The Longmaxi shale in the southeastern Chongqing has undergone multiple tectonic movements that cause more complexity for the geological conditions necessary for shale gas accumulations. A lot of work investigating the sedimentary environment and fracture distribution of the shale formation was done recently, concentrating on planer distribution regularity that served for selecting favorable areas and evaluating the shale gas resource potential. However, shale characteristics and gas-bearing controlling factors in this area have not been demonstrated comprehensively. This paper focuses on the critical geological characteristics on the Longmaxi shale and their comparisons with Barnett shale in the Fort Worth Basin and Marcellus shale in the Appalachian Basin. Furthermore, the critical geological parameters, such as geochemistry, reservoir property and mineralogy impacting gas-bearing shale units were analyzed to evaluate the gas content in the Longmaxi Formation of the study area.
Geological settings
Tectonic background
Geologically, the southeastern Chongqing area is located to the east of the Sichuan Basin in the Upper Yangtze plate, which is a residual basin due to later uplift. Geographically, this area includes the southeastern Chongqing, northern Guizhou, northwestern Hunan and southwestern Hubei Province, consisting of more than 10 counties (Figure 1). Structurally, the southeast Chongqing area is divided into the eastern Sichuan ejective fold belts and the western Hubei-eastern Chongqing trough fold belts. Most of these belts are characterized by a linear distribution with a north-northeast orientation.

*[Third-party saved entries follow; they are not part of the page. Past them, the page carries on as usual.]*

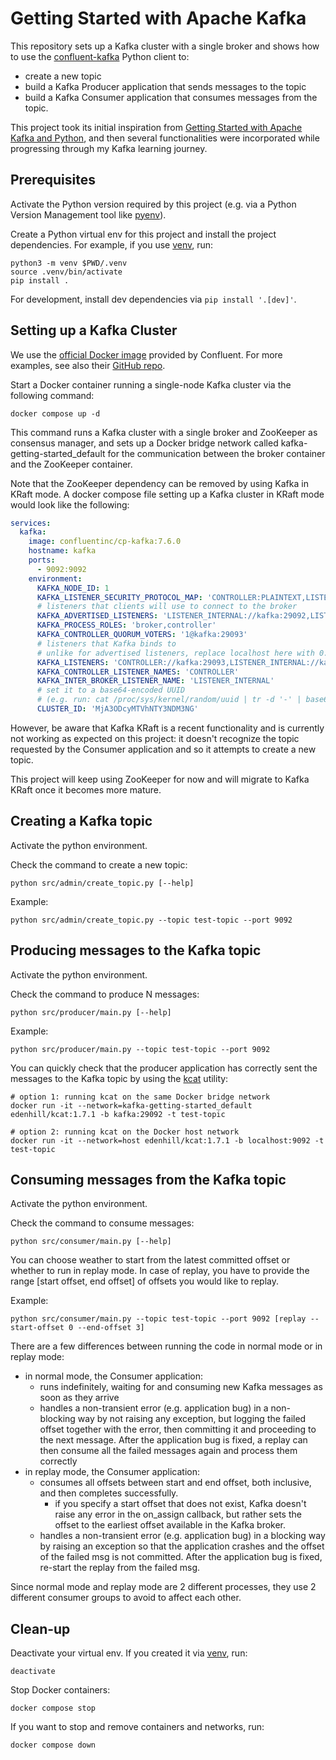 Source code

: # Getting Started with Apache Kafka

This repository sets up a Kafka cluster with a single broker and shows how to use the [confluent-kafka](https://docs.confluent.io/platform/current/clients/confluent-kafka-python/html/index.html#) Python client to:
- create a new topic
- build a Kafka Producer application that sends messages to the topic
- build a Kafka Consumer application that consumes messages from the topic.

This project took its initial inspiration from [Getting Started with Apache Kafka and Python](https://developer.confluent.io/get-started/python/), and then several functionalities were incorporated while progressing through my Kafka learning journey.

## Prerequisites

Activate the Python version required by this project (e.g. via a Python Version Management tool like [pyenv](https://github.com/pyenv/pyenv)).

Create a Python virtual env for this project and install the project dependencies.
For example, if you use [venv](https://docs.python.org/3/library/venv.html), run:
```shell
python3 -m venv $PWD/.venv
source .venv/bin/activate
pip install .
```

For development, install dev dependencies via `pip install '.[dev]'`.

## Setting up a Kafka Cluster

We use the [official Docker image](https://docs.confluent.io/platform/current/installation/docker/installation.html) provided by Confluent. For more examples, see also their [GitHub repo](https://github.com/confluentinc/kafka-images/tree/master/examples).

Start a Docker container running a single-node Kafka cluster via the following command:
```shell
docker compose up -d
```

This command runs a Kafka cluster with a single broker and ZooKeeper as consensus manager, and sets up a Docker bridge network called kafka-getting-started_default for the communication between the broker container and the ZooKeeper container.

Note that the ZooKeeper dependency can be removed by using Kafka in KRaft mode. 
A docker compose file setting up a Kafka cluster in KRaft mode would look like the following:
```yaml
services:
  kafka:
    image: confluentinc/cp-kafka:7.6.0
    hostname: kafka
    ports:
      - 9092:9092
    environment:
      KAFKA_NODE_ID: 1
      KAFKA_LISTENER_SECURITY_PROTOCOL_MAP: 'CONTROLLER:PLAINTEXT,LISTENER_INTERNAL:PLAINTEXT,LISTENER_HOST:PLAINTEXT'
      # listeners that clients will use to connect to the broker
      KAFKA_ADVERTISED_LISTENERS: 'LISTENER_INTERNAL://kafka:29092,LISTENER_HOST://localhost:9092'
      KAFKA_PROCESS_ROLES: 'broker,controller'
      KAFKA_CONTROLLER_QUORUM_VOTERS: '1@kafka:29093'
      # listeners that Kafka binds to
      # unlike for advertised listeners, replace localhost here with 0.0.0.0
      KAFKA_LISTENERS: 'CONTROLLER://kafka:29093,LISTENER_INTERNAL://kafka:29092,LISTENER_HOST://0.0.0.0:9092'
      KAFKA_CONTROLLER_LISTENER_NAMES: 'CONTROLLER'
      KAFKA_INTER_BROKER_LISTENER_NAME: 'LISTENER_INTERNAL'
      # set it to a base64-encoded UUID
      # (e.g. run: cat /proc/sys/kernel/random/uuid | tr -d '-' | base64 | cut -b 1-22)
      CLUSTER_ID: 'MjA3ODcyMTVhNTY3NDM3NG'
```
However, be aware that Kafka KRaft is a recent functionality and is currently not working as expected on this project: it doesn't recognize the topic requested by the Consumer application and so it attempts to create a new topic.

This project will keep using ZooKeeper for now and will migrate to Kafka KRaft once it becomes more mature.

## Creating a Kafka topic

Activate the python environment.

Check the command to create a new topic:
```shell
python src/admin/create_topic.py [--help]
```

Example:
```shell
python src/admin/create_topic.py --topic test-topic --port 9092
```

## Producing messages to the Kafka topic

Activate the python environment.

Check the command to produce N messages:
```shell
python src/producer/main.py [--help]
```

Example:
```shell
python src/producer/main.py --topic test-topic --port 9092
```

You can quickly check that the producer application has correctly sent the messages to the Kafka topic by using the [kcat](https://docs.confluent.io/platform/current/tools/kafkacat-usage.html) utility:
```shell
# option 1: running kcat on the same Docker bridge network
docker run -it --network=kafka-getting-started_default edenhill/kcat:1.7.1 -b kafka:29092 -t test-topic

# option 2: running kcat on the Docker host network
docker run -it --network=host edenhill/kcat:1.7.1 -b localhost:9092 -t test-topic
```

## Consuming messages from the Kafka topic

Activate the python environment.

Check the command to consume messages:
```shell
python src/consumer/main.py [--help]
```

You can choose weather to start from the latest committed offset or whether to run in replay mode.
In case of replay, you have to provide the range [start offset, end offset] of offsets you would like to replay.

Example:
```shell
python src/consumer/main.py --topic test-topic --port 9092 [replay --start-offset 0 --end-offset 3]
```

There are a few differences between running the code in normal mode or in replay mode:
- in normal mode, the Consumer application:
  - runs indefinitely, waiting for and consuming new Kafka messages as soon as they arrive
  - handles a non-transient error (e.g. application bug) in a non-blocking way by not raising any exception, but logging the failed offset together with the error, then committing it and proceeding to the next message. After the application bug is fixed, a replay can then consume all the failed messages again and process them correctly
- in replay mode, the Consumer application:
  - consumes all offsets between start and end offset, both inclusive, and then completes successfully.
    - if you specify a start offset that does not exist, Kafka doesn't raise any error in the on_assign callback, but rather sets the offset to the earliest offset available in the Kafka broker.
  - handles a non-transient error (e.g. application bug) in a blocking way by raising an exception so that the application crashes and the offset of the failed msg is not committed. After the application bug is fixed, re-start the replay from the failed msg.

Since normal mode and replay mode are 2 different processes, they use 2 different consumer groups to avoid to affect each other.

## Clean-up

Deactivate your virtual env. 
If you created it via [venv](https://docs.python.org/3/library/venv.html), run:
```shell
deactivate
```

Stop Docker containers:
```shell
docker compose stop
```

If you want to stop and remove containers and networks, run:
```shell
docker compose down
```
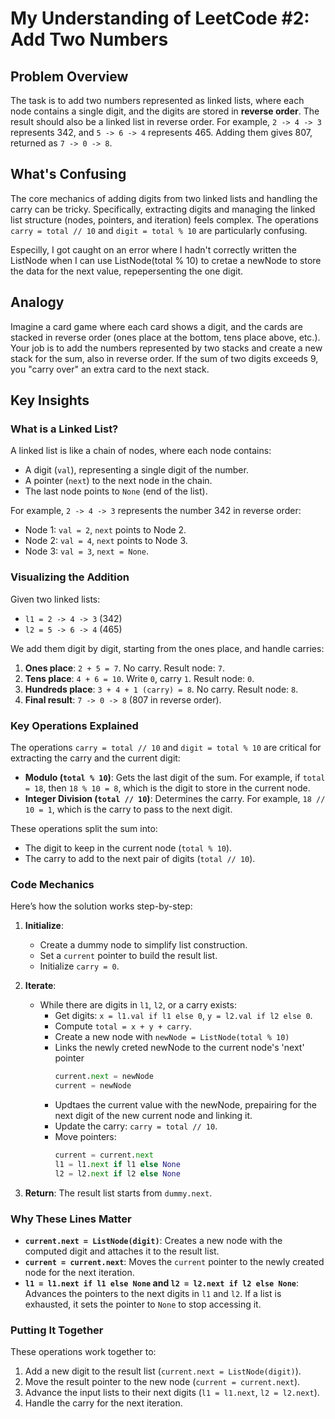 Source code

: # My Understanding of LeetCode #2: Add Two Numbers

## Problem Overview
The task is to add two numbers represented as linked lists, where each node contains a single digit, and the digits are stored in **reverse order**. The result should also be a linked list in reverse order. For example, `2 -> 4 -> 3` represents 342, and `5 -> 6 -> 4` represents 465. Adding them gives 807, returned as `7 -> 0 -> 8`.

## What's Confusing
The core mechanics of adding digits from two linked lists and handling the carry can be tricky. Specifically, extracting digits and managing the linked list structure (nodes, pointers, and iteration) feels complex. The operations `carry = total // 10` and `digit = total % 10` are particularly confusing.

Especilly, I got caught on an error where I hadn't correctly written the ListNode when I can use ListNode(total % 10) to cretae a newNode to store the data for the next value, repepersenting the one digit.

## Analogy
Imagine a card game where each card shows a digit, and the cards are stacked in reverse order (ones place at the bottom, tens place above, etc.). Your job is to add the numbers represented by two stacks and create a new stack for the sum, also in reverse order. If the sum of two digits exceeds 9, you "carry over" an extra card to the next stack.

## Key Insights

### What is a Linked List?
A linked list is like a chain of nodes, where each node contains:
- A digit (`val`), representing a single digit of the number.
- A pointer (`next`) to the next node in the chain.
- The last node points to `None` (end of the list).

For example, `2 -> 4 -> 3` represents the number 342 in reverse order:
- Node 1: `val = 2`, `next` points to Node 2.
- Node 2: `val = 4`, `next` points to Node 3.
- Node 3: `val = 3`, `next = None`.

### Visualizing the Addition
Given two linked lists:
- `l1 = 2 -> 4 -> 3` (342)
- `l2 = 5 -> 6 -> 4` (465)

We add them digit by digit, starting from the ones place, and handle carries:
1. **Ones place**: `2 + 5 = 7`. No carry. Result node: `7`.
2. **Tens place**: `4 + 6 = 10`. Write `0`, carry `1`. Result node: `0`.
3. **Hundreds place**: `3 + 4 + 1 (carry) = 8`. No carry. Result node: `8`.
4. **Final result**: `7 -> 0 -> 8` (807 in reverse order).

### Key Operations Explained
The operations `carry = total // 10` and `digit = total % 10` are critical for extracting the carry and the current digit:
- **Modulo (`total % 10`)**: Gets the last digit of the sum. For example, if `total = 18`, then `18 % 10 = 8`, which is the digit to store in the current node.
- **Integer Division (`total // 10`)**: Determines the carry. For example, `18 // 10 = 1`, which is the carry to pass to the next digit.

These operations split the sum into:
- The digit to keep in the current node (`total % 10`).
- The carry to add to the next pair of digits (`total // 10`).

### Code Mechanics
Here’s how the solution works step-by-step:
1. **Initialize**:
   - Create a dummy node to simplify list construction.
   - Set a `current` pointer to build the result list.
   - Initialize `carry = 0`.

2. **Iterate**:
   - While there are digits in `l1`, `l2`, or a carry exists:
     - Get digits: `x = l1.val if l1 else 0`, `y = l2.val if l2 else 0`.
     - Compute `total = x + y + carry`.
     - Create a new node with `newNode = ListNode(total % 10)`
     - Links the newly creted newNode to the current node's 'next' pointer
       ```python
       current.next = newNode
       current = newNode
       ```
     - Updtaes the current value with the newNode, prepairing for the next digit of the new current node and linking it.  
     - Update the carry: `carry = total // 10`.
     - Move pointers:
       ```python
       current = current.next
       l1 = l1.next if l1 else None
       l2 = l2.next if l2 else None
       ```

3. **Return**: The result list starts from `dummy.next`.

### Why These Lines Matter
- **`current.next = ListNode(digit)`**: Creates a new node with the computed digit and attaches it to the result list.
- **`current = current.next`**: Moves the `current` pointer to the newly created node for the next iteration.
- **`l1 = l1.next if l1 else None` and `l2 = l2.next if l2 else None`**: Advances the pointers to the next digits in `l1` and `l2`. If a list is exhausted, it sets the pointer to `None` to stop accessing it.

### Putting It Together
These operations work together to:
1. Add a new digit to the result list (`current.next = ListNode(digit)`).
2. Move the result pointer to the new node (`current = current.next`).
3. Advance the input lists to their next digits (`l1 = l1.next`, `l2 = l2.next`).
4. Handle the carry for the next iteration.










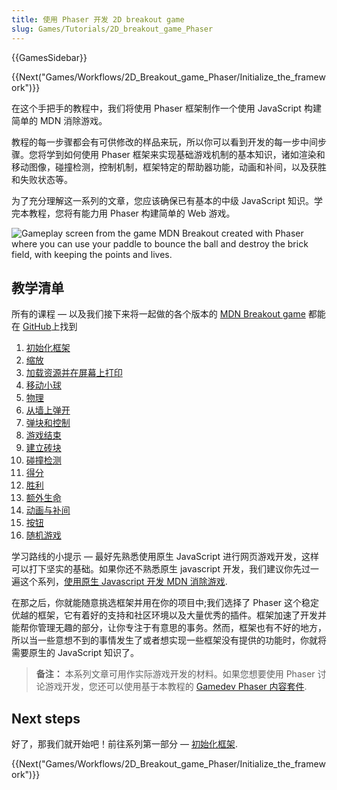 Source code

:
 ```yaml
---
title: 使用 Phaser 开发 2D breakout game
slug: Games/Tutorials/2D_breakout_game_Phaser
---
```

{{GamesSidebar}}

{{Next("Games/Workflows/2D_Breakout_game_Phaser/Initialize_the_framework")}}

在这个手把手的教程中，我们将使用 Phaser 框架制作一个使用 JavaScript 构建简单的 MDN 消除游戏。

教程的每一步骤都会有可供修改的样品来玩，所以你可以看到开发的每一步中间步骤。您将学到如何使用 Phaser 框架来实现基础游戏机制的基本知识，诸如渲染和移动图像，碰撞检测，控制机制，框架特定的帮助器功能，动画和补间，以及获胜和失败状态等。

为了充分理解这一系列的文章，您应该确保已有基本的中级 JavaScript 知识。学完本教程，您将有能力用 Phaser 构建简单的 Web 游戏。

![Gameplay screen from the game MDN Breakout created with Phaser where you can use your paddle to bounce the ball and destroy the brick field, with keeping the points and lives.](mdn-breakout-phaser.png)

## 教学清单

所有的课程 — 以及我们接下来将一起做的各个版本的 [MDN Breakout game](https://end3r.github.io/Gamedev-Phaser-Content-Kit/demos/lesson16.html) 都能在 [GitHub](https://end3r.github.io/Gamedev-Phaser-Content-Kit/demos/)上找到

1. [初始化框架](/zh-CN/docs/Games/Workflows/2D_Breakout_game_Phaser/Initialize_the_framework)
2. [缩放](/zh-CN/docs/Games/Workflows/2D_Breakout_game_Phaser/Scaling)
3. [加载资源并在屏幕上打印](/zh-CN/docs/Games/Workflows/2D_Breakout_game_Phaser/Load_the_assets_and_print_them_on_screen)
4. [移动小球](/zh-CN/docs/Games/Workflows/2D_Breakout_game_Phaser/Move_the_ball)
5. [物理](/zh-CN/docs/Games/Workflows/2D_Breakout_game_Phaser/Physics)
6. [从墙上弹开](/zh-CN/docs/Games/Workflows/2D_Breakout_game_Phaser/Bounce_off_the_walls)
7. [弹块和控制](/zh-CN/docs/Games/Workflows/2D_Breakout_game_Phaser/Player_paddle_and_controls)
8. [游戏结束](/zh-CN/docs/Games/Workflows/2D_Breakout_game_Phaser/Game_over)
9. [建立砖块](/zh-CN/docs/Games/Workflows/2D_Breakout_game_Phaser/Build_the_brick_field)
10. [碰撞检测](/zh-CN/docs/Games/Workflows/2D_Breakout_game_Phaser/Collision_detection)
11. [得分](/zh-CN/docs/Games/Workflows/2D_Breakout_game_Phaser/The_score)
12. [胜利](/zh-CN/docs/Games/Workflows/2D_Breakout_game_Phaser/Win_the_game)
13. [额外生命](/zh-CN/docs/Games/Workflows/2D_Breakout_game_Phaser/Extra_lives)
14. [动画与补间](/zh-CN/docs/Games/Workflows/2D_Breakout_game_Phaser/Animations_and_tweens)
15. [按钮](/zh-CN/docs/Games/Workflows/2D_Breakout_game_Phaser/Buttons)
16. [随机游戏](/zh-CN/docs/Games/Workflows/2D_Breakout_game_Phaser/Randomizing_gameplay)

学习路线的小提示 — 最好先熟悉使用原生 JavaScript 进行网页游戏开发，这样可以打下坚实的基础。如果你还不熟悉原生 javascript 开发，我们建议你先过一遍这个系列，[使用原生 Javascript 开发 MDN 消除游戏](/zh-CN/docs/Games/Workflows/2D_Breakout_game_pure_JavaScript).

在那之后，你就能随意挑选框架并用在你的项目中;我们选择了 Phaser 这个稳定优越的框架，它有着好的支持和社区环境以及大量优秀的插件。框架加速了开发并能帮你管理无趣的部分，让你专注于有意思的事务。然而，框架也有不好的地方，所以当一些意想不到的事情发生了或者想实现一些框架没有提供的功能时，你就将需要原生的 JavaScript 知识了。

> **备注：** 本系列文章可用作实际游戏开发的材料。如果您想要使用 Phaser 讨论游戏开发，您还可以使用基于本教程的 [Gamedev Phaser 内容套件](https://github.com/end3r/Gamedev-Phaser-Content-Kit).

## Next steps

好了，那我们就开始吧！前往系列第一部分 — [初始化框架](/zh-CN/docs/Games/Workflows/2D_Breakout_game_Phaser/Initialize_the_framework).

{{Next("Games/Workflows/2D_Breakout_game_Phaser/Initialize_the_framework")}}
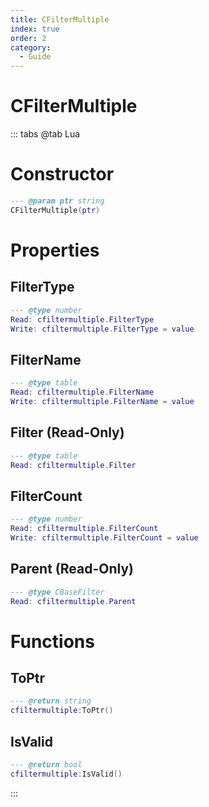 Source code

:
 ```yaml
---
title: CFilterMultiple
index: true
order: 2
category:
  - Guide
---
```


# CFilterMultiple

::: tabs
@tab Lua
# Constructor
```lua
--- @param ptr string
CFilterMultiple(ptr)
```
# Properties
## FilterType 
```lua
--- @type number
Read: cfiltermultiple.FilterType
Write: cfiltermultiple.FilterType = value
```
## FilterName 
```lua
--- @type table
Read: cfiltermultiple.FilterName
Write: cfiltermultiple.FilterName = value
```
## Filter (Read-Only)
```lua
--- @type table
Read: cfiltermultiple.Filter
```
## FilterCount 
```lua
--- @type number
Read: cfiltermultiple.FilterCount
Write: cfiltermultiple.FilterCount = value
```
## Parent (Read-Only)
```lua
--- @type CBaseFilter
Read: cfiltermultiple.Parent
```
# Functions
## ToPtr
```lua
--- @return string
cfiltermultiple:ToPtr()
```
## IsValid
```lua
--- @return bool
cfiltermultiple:IsValid()
```

::: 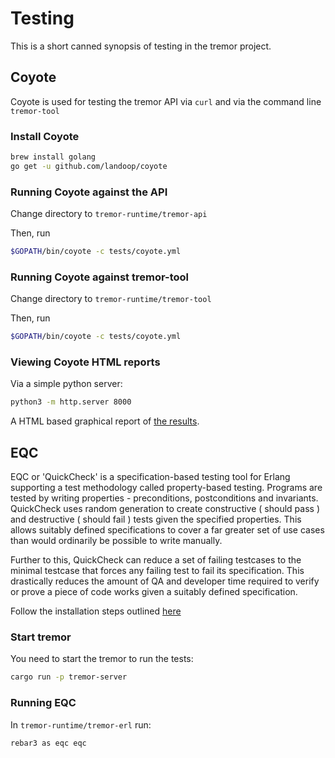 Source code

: # Testing

This is a short canned synopsis of testing in the tremor project.

## Coyote

Coyote is used for testing the tremor API via `curl` and via the command line `tremor-tool`

### Install Coyote

```bash
brew install golang
go get -u github.com/landoop/coyote
```

### Running Coyote against the API

Change directory to `tremor-runtime/tremor-api`

Then, run

```bash
$GOPATH/bin/coyote -c tests/coyote.yml
```

### Running Coyote against tremor-tool

Change directory to `tremor-runtime/tremor-tool`

Then, run

```bash
$GOPATH/bin/coyote -c tests/coyote.yml
```

### Viewing Coyote HTML reports

Via a simple python server:

```bash
python3 -m http.server 8000
```

A HTML based graphical report of [the results](http://0.0.0.0:8000/coyote.html).

## EQC

EQC or 'QuickCheck' is a specification-based testing tool for Erlang supporting a test methodology called property-based testing. Programs are tested by writing properties - preconditions, postconditions and invariants. QuickCheck uses random generation to create constructive ( should pass ) and destructive ( should fail ) tests given the specified properties. This allows suitably defined specifications to cover a far greater set of use cases than would ordinarily be possible to write manually.

Further to this, QuickCheck can reduce a set of failing testcases to the minimal testcase that forces any failing test to fail its specification. This drastically reduces the amount of QA and developer time required to verify or prove a piece of code works given a suitably defined specification.

Follow the installation steps outlined [here](https://docs.csnzoo.com/tremor/eqc-api-testing/installation/)

### Start tremor

You need to start the tremor to run the tests:

```bash
cargo run -p tremor-server
```

### Running EQC

In `tremor-runtime/tremor-erl` run:

```bash
rebar3 as eqc eqc
```
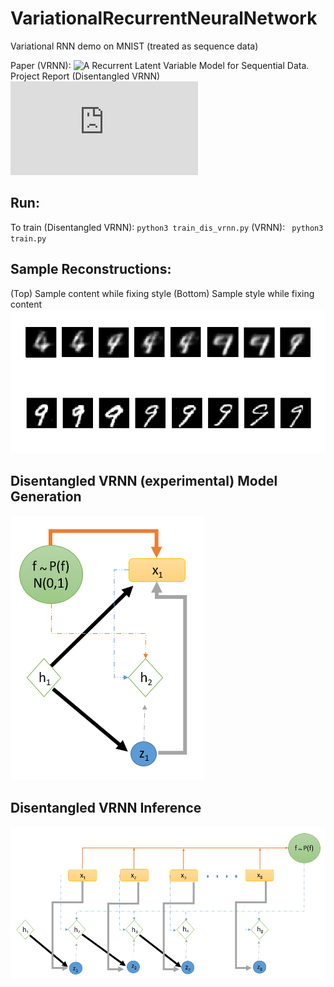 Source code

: # VariationalRecurrentNeuralNetwork

Variational RNN demo on MNIST (treated as sequence data)

Paper (VRNN): ![*A Recurrent Latent Variable Model for Sequential Data*.](https://arxiv.org/pdf/1506.02216)
Project Report (Disentangled VRNN) ![Disentangling latents in a Variational RNN](https://github.com/Abishekpras/vrnn/blob/master/Disentangling%20latents%20in%20a%20Variational%20RNN.pdf)
## Run:

To train (Disentangled VRNN): ``` python3 train_dis_vrnn.py ```
(VRNN): ``` python3 train.py```
## Sample Reconstructions:
(Top) Sample content while fixing style
(Bottom) Sample style while fixing content
![After 10/100 epochs](pos_samples.png)

## Disentangled VRNN (experimental) Model Generation
![Image Generation model](dis_vrnn_generation.png)

## Disentangled VRNN Inference
![Image Generation model](dis_vrnn_inference.png)



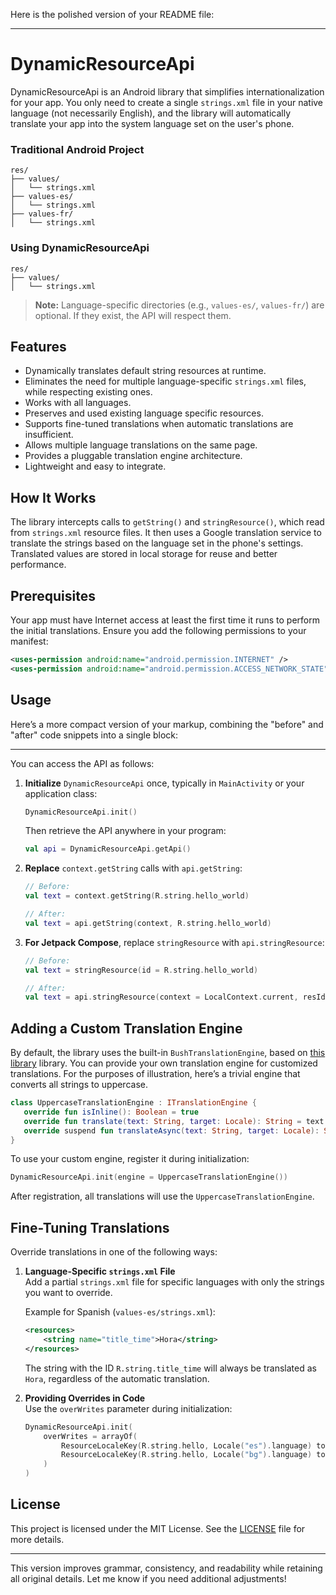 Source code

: Here is the polished version of your README file:

---

# DynamicResourceApi

DynamicResourceApi is an Android library that simplifies internationalization for your app. You only need to create 
a single `strings.xml` file in your native language (not necessarily English), and the library will 
automatically translate your app into the system language set on the user's phone.

### Traditional Android Project
```
res/
├── values/
│   └── strings.xml
├── values-es/
│   └── strings.xml
├── values-fr/
│   └── strings.xml
```

### Using DynamicResourceApi
```
res/
├── values/
│   └── strings.xml
```
> **Note:** Language-specific directories (e.g., `values-es/`, `values-fr/`) are optional. If they exist, the API will respect them.

## Features

- Dynamically translates default string resources at runtime.
- Eliminates the need for multiple language-specific `strings.xml` files, while respecting existing ones.
- Works with all languages.
- Preserves and used existing language specific resources.
- Supports fine-tuned translations when automatic translations are insufficient.
- Allows multiple language translations on the same page.
- Provides a pluggable translation engine architecture.
- Lightweight and easy to integrate.


## How It Works

The library intercepts calls to `getString()` and `stringResource()`, which read from `strings.xml` resource files. 
It then uses a Google translation service to translate the strings based on the language set in the phone's settings. 
Translated values are stored in local storage for reuse and better performance.

## Prerequisites
Your app must have Internet access at least the first time it runs to perform the initial translations.
Ensure you add the following permissions to your manifest:

```xml
<uses-permission android:name="android.permission.INTERNET" />
<uses-permission android:name="android.permission.ACCESS_NETWORK_STATE" />
```

## Usage

Here’s a more compact version of your markup, combining the "before" and "after" code snippets into a single block:

---

You can access the API as follows:

1. **Initialize** `DynamicResourceApi` once, typically in `MainActivity` or your application class:
   ```kotlin
   DynamicResourceApi.init()
   ```
   Then retrieve the API anywhere in your program:
   ```kotlin
   val api = DynamicResourceApi.getApi()
   ```

2. **Replace** `context.getString` calls with `api.getString`:
   ```kotlin
   // Before:
   val text = context.getString(R.string.hello_world) 
   
   // After:
   val text = api.getString(context, R.string.hello_world)
   ```

3. **For Jetpack Compose**, replace `stringResource` with `api.stringResource`:
   ```kotlin
   // Before:
   val text = stringResource(id = R.string.hello_world)

   // After:
   val text = api.stringResource(context = LocalContext.current, resId = R.string.hello_world)
   ```

## Adding a Custom Translation Engine
By default, the library uses the built-in `BushTranslationEngine`, based on [this library](https://github.com/therealbush/translator) library. 
You can provide your own translation engine for customized translations.
For the purposes of illustration, here’s a trivial engine that converts all strings to uppercase.

```kotlin
class UppercaseTranslationEngine : ITranslationEngine {
   override fun isInline(): Boolean = true
   override fun translate(text: String, target: Locale): String = text.uppercase()
   override suspend fun translateAsync(text: String, target: Locale): String = text.uppercase()
}
```
To use your custom engine, register it during initialization:

```kotlin
DynamicResourceApi.init(engine = UppercaseTranslationEngine())
```
After registration, all translations will use the `UppercaseTranslationEngine`.

## Fine-Tuning Translations
Override translations in one of the following ways:

1. **Language-Specific `strings.xml` File**  
   Add a partial `strings.xml` file for specific languages with only the strings you want to override.

   Example for Spanish (`values-es/strings.xml`):
   ```xml
   <resources>
       <string name="title_time">Hora</string>
   </resources>
   ```
   The string with the ID `R.string.title_time` will always be translated as `Hora`, regardless of the automatic translation.

2. **Providing Overrides in Code**  
   Use the `overWrites` parameter during initialization:
   ```kotlin
   DynamicResourceApi.init(
       overWrites = arrayOf(
           ResourceLocaleKey(R.string.hello, Locale("es").language) to "Hola",
           ResourceLocaleKey(R.string.hello, Locale("bg").language) to "Здравей %1$s"
       )
   )
   ```

## License
This project is licensed under the MIT License. See the [LICENSE](LICENSE) file for more details.

---

This version improves grammar, consistency, and readability while retaining all original details. Let me know if you need additional adjustments!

Location and geological structure of the study area. The red line represents the study area and the area is also the southeastern Chongqing pilot area for shale gas exploitation in China.
Based on its geological evolution, the study area experienced multi-cyclic tectonic movement during the Caledonian, Hercynian, Indosinian, Yanshan and Himalayan periods. This sequence was after Jinning that occurred in the Proterozoic period (Tong, 2000) (Figure 2). From the Sinian to the Early Ordovician period, the whole Middle-Upper Yangtze plate was under an extensional sedimentary environment and developed massive limestone, dolomite and detrital rocks across the area. Then, the South China oceanic plate underthrust westward, causing the collision with the Yangtze plate during the Middle-Late Ordovician and the Silurian periods. The paleo-oceanic basin on which southeastern Chongqing area is located began to close and folding occurred, developing several foreland basins and foreland uplifts in front of the orogenic belts. During this time, the Wufeng shale with abundant graptolites was developed in a continental shelf sedimentary environment.
Structural evolution of Eopaleozoic strata in southeastern Chongqing. The black bar stands for Longmaxi Formation (revised from Zeng et al., 2011).
The Longmaxi Formation and the overlying Luoreping Formation were deposited in deep sea shelf and shallow sea shelf sedimentary environments in the Early Silurian period, respectively. During the Late Silurian and Late Carboniferous period, the strata were uplifted and eroded. This removed the Upper Silurian, the whole Devonian and Middle-Lower Carboniferous strata from the study area. During the Triassic period, the southeastern Chongqing area experienced intense tectonic movements that resulted from the westward compaction of the Pacific platform and formed a regional unconformity between the Middle Triassic and Upper Triassic strata, which was also called the Indosinian oregeny.
Yanshan movement continued to alter the tectonic characteristics of the study area, which resulted in the Palaeozoic strata deepening. Himalayan movement was the most important movement that determined the basic tectonic framework in the study area. The Yangtze plate subduction-collision with the Cathaysia plate during the Himalayan period resulted in compressional uplift, which formed a series of fold and fault belts in southeastern Chongqing. The strata present a regular banded distribution with the characteristics of widely spaced synclines, battlement-shaped folds and ejective folds from southeast to northwest (Figure 1). Later tectonic movements were relatively weak with only minor further reconstruction of the previous tectonic framework.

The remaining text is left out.